• **Plain-text document sources**
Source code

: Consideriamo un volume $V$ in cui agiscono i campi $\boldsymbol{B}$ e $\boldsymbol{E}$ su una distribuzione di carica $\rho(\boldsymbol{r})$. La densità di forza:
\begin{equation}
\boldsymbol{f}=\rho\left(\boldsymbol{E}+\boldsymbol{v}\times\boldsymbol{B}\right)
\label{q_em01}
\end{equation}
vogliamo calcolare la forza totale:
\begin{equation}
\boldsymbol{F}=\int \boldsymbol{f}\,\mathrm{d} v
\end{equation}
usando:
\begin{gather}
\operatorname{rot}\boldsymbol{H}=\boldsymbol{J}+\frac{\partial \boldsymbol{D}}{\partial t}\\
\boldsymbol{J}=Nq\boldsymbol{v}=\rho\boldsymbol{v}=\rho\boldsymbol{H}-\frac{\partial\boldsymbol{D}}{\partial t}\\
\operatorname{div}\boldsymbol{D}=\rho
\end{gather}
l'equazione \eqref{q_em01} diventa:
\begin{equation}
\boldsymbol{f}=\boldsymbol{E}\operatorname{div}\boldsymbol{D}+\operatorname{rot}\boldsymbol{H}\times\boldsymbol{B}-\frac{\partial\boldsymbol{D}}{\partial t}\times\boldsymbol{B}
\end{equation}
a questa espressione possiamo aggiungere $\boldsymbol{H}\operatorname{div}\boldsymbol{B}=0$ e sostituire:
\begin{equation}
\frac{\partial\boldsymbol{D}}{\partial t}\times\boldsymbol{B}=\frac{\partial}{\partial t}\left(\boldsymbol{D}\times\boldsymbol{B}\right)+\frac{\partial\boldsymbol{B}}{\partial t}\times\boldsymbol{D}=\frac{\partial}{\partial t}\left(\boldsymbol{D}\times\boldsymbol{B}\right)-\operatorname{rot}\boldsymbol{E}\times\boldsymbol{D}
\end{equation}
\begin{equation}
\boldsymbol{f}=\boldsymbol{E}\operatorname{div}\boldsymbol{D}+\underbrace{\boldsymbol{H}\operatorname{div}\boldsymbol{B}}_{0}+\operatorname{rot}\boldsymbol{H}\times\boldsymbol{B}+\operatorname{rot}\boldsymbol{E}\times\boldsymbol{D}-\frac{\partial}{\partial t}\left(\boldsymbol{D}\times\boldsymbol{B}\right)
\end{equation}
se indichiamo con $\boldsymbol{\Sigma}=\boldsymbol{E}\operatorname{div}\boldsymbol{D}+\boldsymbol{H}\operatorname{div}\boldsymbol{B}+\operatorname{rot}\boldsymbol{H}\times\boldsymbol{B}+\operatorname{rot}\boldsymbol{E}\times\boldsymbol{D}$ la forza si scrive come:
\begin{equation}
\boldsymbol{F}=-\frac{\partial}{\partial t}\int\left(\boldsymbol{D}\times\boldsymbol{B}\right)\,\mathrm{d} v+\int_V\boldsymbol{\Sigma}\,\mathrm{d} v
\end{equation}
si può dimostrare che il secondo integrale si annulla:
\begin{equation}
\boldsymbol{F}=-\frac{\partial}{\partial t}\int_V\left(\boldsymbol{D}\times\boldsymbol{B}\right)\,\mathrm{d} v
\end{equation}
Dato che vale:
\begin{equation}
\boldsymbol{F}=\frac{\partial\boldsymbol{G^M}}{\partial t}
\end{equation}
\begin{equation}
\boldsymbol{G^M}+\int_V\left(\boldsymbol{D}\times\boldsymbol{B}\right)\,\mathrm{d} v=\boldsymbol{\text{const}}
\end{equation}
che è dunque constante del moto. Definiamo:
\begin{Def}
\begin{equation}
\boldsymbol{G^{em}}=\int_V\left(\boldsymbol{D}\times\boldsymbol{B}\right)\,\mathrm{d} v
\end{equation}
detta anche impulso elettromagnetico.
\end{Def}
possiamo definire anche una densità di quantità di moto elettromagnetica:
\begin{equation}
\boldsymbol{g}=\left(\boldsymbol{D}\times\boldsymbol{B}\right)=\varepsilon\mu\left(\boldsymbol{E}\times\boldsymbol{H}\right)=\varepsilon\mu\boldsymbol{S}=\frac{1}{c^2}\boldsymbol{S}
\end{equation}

• **What is needed**
For the data above, count every line in which the string "moto" appears, and answer with the count only.

• **Output for this exercise**
2